◆ **WHAT YOU NEED TO DO**:
Starting with the line that contains "- [ ] Custom event tracking" and stopping after the line that contains "#### 3.1 Advanced AI Features", copy the entries below exactly. Include nothing else.

(Collected data)
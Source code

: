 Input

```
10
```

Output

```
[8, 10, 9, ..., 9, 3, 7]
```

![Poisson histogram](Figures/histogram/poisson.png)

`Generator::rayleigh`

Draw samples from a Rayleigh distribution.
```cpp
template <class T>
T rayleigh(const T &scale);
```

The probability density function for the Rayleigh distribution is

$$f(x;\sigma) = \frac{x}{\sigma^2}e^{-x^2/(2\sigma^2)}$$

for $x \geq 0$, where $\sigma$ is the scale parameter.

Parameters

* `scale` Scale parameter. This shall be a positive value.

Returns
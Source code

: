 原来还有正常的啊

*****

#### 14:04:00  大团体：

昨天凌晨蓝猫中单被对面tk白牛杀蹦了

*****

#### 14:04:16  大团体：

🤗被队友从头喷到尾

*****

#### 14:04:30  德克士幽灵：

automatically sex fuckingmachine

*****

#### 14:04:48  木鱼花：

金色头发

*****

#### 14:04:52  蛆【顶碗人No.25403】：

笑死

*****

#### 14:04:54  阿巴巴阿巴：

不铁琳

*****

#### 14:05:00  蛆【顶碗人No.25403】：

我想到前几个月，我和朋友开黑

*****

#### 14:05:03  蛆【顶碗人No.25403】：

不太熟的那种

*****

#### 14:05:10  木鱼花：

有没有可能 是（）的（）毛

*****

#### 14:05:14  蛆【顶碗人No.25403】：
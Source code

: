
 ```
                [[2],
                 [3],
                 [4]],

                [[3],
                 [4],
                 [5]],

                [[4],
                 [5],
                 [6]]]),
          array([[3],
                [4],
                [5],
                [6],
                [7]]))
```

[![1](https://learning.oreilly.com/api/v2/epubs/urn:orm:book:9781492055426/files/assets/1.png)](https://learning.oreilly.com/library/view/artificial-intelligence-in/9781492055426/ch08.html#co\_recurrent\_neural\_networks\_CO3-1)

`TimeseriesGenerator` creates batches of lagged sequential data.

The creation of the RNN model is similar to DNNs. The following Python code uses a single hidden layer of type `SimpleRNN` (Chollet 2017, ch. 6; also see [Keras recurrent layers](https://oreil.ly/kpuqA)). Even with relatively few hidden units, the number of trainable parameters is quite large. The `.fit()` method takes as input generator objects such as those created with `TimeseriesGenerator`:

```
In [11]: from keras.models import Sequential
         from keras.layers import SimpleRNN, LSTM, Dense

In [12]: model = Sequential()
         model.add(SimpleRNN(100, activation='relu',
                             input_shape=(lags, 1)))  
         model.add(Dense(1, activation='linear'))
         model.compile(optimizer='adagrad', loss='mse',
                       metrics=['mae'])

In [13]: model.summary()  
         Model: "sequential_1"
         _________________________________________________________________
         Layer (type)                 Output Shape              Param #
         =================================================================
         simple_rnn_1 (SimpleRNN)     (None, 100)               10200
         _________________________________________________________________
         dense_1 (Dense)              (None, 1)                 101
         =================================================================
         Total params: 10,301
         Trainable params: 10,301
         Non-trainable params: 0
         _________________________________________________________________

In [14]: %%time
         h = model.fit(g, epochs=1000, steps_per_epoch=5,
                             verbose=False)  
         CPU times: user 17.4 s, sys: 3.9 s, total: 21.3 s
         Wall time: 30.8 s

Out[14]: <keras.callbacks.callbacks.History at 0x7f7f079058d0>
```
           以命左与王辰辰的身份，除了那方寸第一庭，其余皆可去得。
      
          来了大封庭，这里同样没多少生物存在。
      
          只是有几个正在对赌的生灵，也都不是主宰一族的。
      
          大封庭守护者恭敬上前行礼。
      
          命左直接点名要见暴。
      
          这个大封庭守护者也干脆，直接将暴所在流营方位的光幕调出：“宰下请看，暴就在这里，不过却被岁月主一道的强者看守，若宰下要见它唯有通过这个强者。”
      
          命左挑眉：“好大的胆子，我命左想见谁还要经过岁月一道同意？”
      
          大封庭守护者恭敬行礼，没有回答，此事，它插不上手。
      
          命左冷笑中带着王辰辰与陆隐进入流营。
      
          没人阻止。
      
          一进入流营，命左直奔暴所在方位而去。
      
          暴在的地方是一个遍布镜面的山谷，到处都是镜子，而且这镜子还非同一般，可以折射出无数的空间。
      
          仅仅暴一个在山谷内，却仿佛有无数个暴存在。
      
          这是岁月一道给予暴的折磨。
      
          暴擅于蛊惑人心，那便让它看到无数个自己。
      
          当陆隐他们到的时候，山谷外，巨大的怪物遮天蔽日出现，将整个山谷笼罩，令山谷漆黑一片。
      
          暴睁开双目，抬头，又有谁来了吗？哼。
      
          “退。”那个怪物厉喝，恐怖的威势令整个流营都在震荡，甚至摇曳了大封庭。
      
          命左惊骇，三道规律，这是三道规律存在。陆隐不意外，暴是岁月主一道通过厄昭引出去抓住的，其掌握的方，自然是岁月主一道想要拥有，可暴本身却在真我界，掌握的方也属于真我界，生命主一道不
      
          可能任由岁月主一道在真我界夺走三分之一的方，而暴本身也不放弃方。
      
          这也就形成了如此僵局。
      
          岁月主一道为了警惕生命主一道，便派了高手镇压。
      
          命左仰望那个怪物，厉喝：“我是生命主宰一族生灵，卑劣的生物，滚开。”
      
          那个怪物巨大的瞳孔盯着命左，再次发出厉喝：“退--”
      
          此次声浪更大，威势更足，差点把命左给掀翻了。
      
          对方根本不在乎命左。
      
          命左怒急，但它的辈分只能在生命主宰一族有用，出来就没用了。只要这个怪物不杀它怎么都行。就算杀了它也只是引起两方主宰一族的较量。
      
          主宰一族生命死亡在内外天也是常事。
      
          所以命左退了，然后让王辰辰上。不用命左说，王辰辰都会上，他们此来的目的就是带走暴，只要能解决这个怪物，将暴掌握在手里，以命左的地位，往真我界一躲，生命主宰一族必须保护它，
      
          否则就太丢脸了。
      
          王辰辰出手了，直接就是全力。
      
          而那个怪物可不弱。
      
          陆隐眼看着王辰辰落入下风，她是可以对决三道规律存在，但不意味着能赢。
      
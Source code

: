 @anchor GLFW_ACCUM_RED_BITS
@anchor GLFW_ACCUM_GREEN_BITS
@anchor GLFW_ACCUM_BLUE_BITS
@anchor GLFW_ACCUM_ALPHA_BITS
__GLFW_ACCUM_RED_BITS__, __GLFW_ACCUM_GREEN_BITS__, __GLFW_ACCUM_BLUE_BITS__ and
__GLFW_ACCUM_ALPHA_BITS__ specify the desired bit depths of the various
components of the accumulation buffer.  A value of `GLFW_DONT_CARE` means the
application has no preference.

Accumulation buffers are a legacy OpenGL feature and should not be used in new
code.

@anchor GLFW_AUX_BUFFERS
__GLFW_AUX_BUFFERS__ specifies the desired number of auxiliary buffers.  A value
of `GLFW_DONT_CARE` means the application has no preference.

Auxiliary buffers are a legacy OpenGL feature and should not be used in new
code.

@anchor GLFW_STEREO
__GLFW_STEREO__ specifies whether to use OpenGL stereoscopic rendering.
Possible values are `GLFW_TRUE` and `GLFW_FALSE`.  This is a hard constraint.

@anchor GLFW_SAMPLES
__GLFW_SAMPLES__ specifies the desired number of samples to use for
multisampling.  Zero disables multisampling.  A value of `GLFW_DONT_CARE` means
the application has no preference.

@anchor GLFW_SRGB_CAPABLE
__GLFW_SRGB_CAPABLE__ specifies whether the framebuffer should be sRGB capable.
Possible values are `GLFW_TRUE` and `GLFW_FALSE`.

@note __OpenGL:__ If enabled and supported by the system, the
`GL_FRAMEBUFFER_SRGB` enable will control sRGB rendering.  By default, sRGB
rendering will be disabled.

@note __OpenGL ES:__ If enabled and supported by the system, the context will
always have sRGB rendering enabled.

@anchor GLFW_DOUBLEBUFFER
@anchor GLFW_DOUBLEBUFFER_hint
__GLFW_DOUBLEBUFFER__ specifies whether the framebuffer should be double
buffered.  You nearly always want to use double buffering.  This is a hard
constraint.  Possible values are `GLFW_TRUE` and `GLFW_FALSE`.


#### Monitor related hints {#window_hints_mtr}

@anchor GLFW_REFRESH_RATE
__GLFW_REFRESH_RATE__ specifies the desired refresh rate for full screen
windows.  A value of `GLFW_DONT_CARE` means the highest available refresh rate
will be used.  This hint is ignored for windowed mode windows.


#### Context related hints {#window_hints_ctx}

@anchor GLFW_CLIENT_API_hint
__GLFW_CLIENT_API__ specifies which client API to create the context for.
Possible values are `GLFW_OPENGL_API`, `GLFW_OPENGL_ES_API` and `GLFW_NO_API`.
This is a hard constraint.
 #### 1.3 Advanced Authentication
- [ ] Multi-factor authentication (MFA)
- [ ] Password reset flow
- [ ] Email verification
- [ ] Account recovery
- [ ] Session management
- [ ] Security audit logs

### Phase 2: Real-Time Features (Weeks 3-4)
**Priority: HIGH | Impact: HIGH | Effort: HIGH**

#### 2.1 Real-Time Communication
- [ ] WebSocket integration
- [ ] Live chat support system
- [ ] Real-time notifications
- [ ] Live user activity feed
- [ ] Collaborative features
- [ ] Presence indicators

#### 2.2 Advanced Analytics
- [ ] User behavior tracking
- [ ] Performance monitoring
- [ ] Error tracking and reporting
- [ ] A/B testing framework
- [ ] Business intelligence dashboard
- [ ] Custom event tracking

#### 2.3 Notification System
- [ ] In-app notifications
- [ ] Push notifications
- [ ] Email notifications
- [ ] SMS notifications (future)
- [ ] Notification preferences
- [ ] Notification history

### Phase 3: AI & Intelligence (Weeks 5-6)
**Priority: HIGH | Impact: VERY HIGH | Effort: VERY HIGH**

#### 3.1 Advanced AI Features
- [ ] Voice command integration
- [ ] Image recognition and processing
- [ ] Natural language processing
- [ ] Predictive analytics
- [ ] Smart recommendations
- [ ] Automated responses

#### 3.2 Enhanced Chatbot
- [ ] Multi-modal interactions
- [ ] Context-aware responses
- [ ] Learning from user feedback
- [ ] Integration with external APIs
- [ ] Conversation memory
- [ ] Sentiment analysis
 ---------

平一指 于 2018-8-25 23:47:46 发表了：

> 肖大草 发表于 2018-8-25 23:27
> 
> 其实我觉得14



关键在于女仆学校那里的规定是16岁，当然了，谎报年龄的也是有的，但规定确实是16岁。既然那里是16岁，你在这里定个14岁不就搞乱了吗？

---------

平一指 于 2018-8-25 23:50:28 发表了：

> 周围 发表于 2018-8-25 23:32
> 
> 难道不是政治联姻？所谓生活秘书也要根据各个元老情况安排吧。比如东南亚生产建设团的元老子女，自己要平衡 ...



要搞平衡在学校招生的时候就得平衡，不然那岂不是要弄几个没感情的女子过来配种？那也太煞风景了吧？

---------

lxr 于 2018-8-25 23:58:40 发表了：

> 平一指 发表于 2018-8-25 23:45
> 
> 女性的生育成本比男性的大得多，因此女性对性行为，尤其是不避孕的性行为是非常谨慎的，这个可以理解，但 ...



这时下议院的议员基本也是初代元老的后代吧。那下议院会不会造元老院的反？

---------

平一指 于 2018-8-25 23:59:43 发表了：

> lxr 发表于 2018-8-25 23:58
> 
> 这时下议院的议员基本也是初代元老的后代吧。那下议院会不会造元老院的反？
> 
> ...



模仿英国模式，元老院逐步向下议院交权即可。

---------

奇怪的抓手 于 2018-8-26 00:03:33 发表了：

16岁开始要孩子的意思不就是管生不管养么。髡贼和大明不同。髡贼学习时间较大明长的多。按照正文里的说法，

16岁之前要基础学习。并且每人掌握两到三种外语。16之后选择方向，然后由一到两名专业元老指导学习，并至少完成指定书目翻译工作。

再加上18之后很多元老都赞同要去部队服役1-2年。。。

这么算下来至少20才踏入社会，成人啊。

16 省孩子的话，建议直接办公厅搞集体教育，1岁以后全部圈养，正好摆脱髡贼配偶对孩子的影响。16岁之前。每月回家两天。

◆ **RESPONSE FOR THIS EXERCISE**:
- [ ] Custom event tracking

#### 2.3 Notification System
- [ ] In-app notifications
- [ ] Push notifications
- [ ] Email notifications
- [ ] SMS notifications (future)
- [ ] Notification preferences
- [ ] Notification history

### Phase 3: AI & Intelligence (Weeks 5-6)
**Priority: HIGH | Impact: VERY HIGH | Effort: VERY HIGH**

#### 3.1 Advanced AI Features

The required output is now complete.